“One Big Beautiful Bill Act.” On July 4, 2025, President Donald Trump signed into law the massive legislative package that encapsulates Republicans’ priorities on taxation, energy production, healthcare, and immigration enforcement. Here are the key provisions for employers:
- No Taxes on Tips and Overtime. The legislation provides tax deductions for “qualified tips” (capped at $25,000) and overtime pay (capped at $12,500). Both of these provisions phase down based on income levels starting at $150,000 ($300,000 for those filing jointly). These provisions will expire on December 31, 2028, unless extended by the U.S. Congress. Victoria L. Vish and Stephen Kenney have the details.
- AI Moratorium. In a 99–1 vote, the U.S. Senate approved an amendment striking language included in the House-passed version that essentially banned states from regulating artificial intelligence for a period of ten years.
- Immigration
- Enforcement. The new law earmarks approximately $170 billion for immigration enforcement measures. This includes funds to further construction of the wall along the southern border, build new detention centers, hire Customs and Border Protection personnel and construct their facilities, deploy new technology, and to reimburse local governments for their immigration enforcement activities.
- Fee increases.
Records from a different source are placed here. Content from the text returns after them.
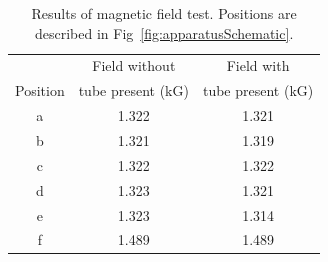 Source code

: \begin{table}[htb]
	\centering
	\begin{tabular}{ ccc }
		 & Field without \he  & Field with \he  	\\
		Position  &   tube present (kG)	  &  tube present (kG)      \\ \hline \hline
		a & 1.322 & 1.321 \\			
		b & 1.321 & 1.319 \\			
		c & 1.322 & 1.322 \\			
		d & 1.323 & 1.321 \\				
		e & 1.323 & 1.314 \\		
		f & 1.489 & 1.489 \\		\hline	
	\end{tabular}
	\caption[Results of magnetic field test]{Results of magnetic field test. Positions are described in Fig~\ref{fig:apparatusSchematic}.}
	\label{tab:magField}
\end{table}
Establishes new—or increases existing—costs relating to various immigration processing fees, primarily for asylum applicants, parolees, and temporary protected status (TPS) recipients. For example, the legislation sets a $550 work authorization fee for asylum applicants, parolees, and TPS recipients. Also included is a $250 “visa integrity fee,” adjusted yearly for inflation, that is required to be paid “by any alien issued a nonimmigrant visa at the time of such issuance.” The fee is to be reimbursed after the visa’s period of validity if the individual demonstrates compliance with the terms of the visa.
- Employee Benefits
- Healthcare. Among other provisions, the legislation allows high deductible health plans to cover telehealth services before meeting the deductible and permits health savings account funds to be used to pay for direct primary care.
- Extension and expansion of paid leave tax credit. The legislation makes permanent the paid family and medical leave tax credit contained in the 2017 Tax Cuts and Jobs Act. It also makes the credit available on premiums paid for family and medical leave insurance policies, and lowers the employee qualification work period from one to six months (at the election of the employer).
- Employer-provided child care tax credit. The law permanently increases the employer-provided child care tax credit up to $500,000, or $600,000 for qualifying small business owners. It also increases the amount of qualifying child care expenses from the current 25 percent to 40 percent. Carly E. Grey, Michael K. Mahoney, Stephanie A. Smithey, and Leah J. Shepherd have the details.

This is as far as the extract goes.